EXTRACTED DATA
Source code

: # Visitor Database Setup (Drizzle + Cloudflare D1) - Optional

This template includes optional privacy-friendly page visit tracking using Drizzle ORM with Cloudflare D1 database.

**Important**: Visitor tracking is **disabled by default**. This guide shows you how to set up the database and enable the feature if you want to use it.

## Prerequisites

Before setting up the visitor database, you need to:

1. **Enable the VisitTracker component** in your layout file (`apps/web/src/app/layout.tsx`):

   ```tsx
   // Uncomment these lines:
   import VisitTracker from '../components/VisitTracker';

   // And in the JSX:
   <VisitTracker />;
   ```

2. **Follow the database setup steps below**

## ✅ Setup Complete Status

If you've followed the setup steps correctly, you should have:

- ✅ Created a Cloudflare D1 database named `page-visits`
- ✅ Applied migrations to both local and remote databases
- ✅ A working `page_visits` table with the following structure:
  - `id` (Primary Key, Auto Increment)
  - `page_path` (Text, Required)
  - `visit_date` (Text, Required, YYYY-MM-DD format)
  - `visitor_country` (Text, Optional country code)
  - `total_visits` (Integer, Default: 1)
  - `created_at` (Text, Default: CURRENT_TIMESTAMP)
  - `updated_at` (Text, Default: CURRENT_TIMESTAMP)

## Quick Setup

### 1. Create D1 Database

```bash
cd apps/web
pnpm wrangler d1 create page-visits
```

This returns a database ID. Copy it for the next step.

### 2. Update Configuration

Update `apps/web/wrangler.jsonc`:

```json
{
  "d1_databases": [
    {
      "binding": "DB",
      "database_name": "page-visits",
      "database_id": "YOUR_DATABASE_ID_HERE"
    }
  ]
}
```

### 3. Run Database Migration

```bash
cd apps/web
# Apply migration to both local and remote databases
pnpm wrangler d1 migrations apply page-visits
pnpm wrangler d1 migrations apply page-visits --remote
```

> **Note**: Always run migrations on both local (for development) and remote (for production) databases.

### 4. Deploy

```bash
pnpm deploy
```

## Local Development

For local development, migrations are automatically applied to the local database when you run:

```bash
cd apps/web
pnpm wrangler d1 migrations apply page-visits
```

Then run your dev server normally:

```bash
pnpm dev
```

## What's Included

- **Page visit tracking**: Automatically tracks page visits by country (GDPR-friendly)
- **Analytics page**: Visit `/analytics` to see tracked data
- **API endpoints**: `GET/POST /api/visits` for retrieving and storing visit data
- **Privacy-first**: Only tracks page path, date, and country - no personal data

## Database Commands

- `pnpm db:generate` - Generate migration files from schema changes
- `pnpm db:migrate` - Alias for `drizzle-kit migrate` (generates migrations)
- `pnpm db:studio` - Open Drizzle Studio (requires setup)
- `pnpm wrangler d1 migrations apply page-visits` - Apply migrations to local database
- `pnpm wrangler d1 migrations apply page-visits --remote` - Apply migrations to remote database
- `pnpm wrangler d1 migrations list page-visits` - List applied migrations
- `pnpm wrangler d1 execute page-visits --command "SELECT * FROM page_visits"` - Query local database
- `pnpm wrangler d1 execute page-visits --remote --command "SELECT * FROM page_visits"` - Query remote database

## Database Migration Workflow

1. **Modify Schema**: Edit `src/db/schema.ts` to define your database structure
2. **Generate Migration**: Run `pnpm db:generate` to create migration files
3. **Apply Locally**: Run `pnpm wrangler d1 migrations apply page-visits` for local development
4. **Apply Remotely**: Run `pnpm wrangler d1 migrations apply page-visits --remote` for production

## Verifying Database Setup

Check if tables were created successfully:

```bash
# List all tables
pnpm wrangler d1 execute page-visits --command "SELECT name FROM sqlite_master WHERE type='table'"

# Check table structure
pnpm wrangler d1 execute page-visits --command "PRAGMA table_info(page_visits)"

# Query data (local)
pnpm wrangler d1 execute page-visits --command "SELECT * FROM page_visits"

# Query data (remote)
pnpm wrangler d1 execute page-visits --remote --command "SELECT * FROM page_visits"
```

TASK
Word for word, restate the lines of the listing above starting at the line with "(for production) databases." and ending at the line with "Then run your", and nothing outside them.

THE ANSWER
> **Note**: Always run migrations on both local (for development) and remote (for production) databases.

### 4. Deploy

```bash
pnpm deploy
```

## Local Development

For local development, migrations are automatically applied to the local database when you run:

```bash
cd apps/web
pnpm wrangler d1 migrations apply page-visits
```

Then run your dev server normally:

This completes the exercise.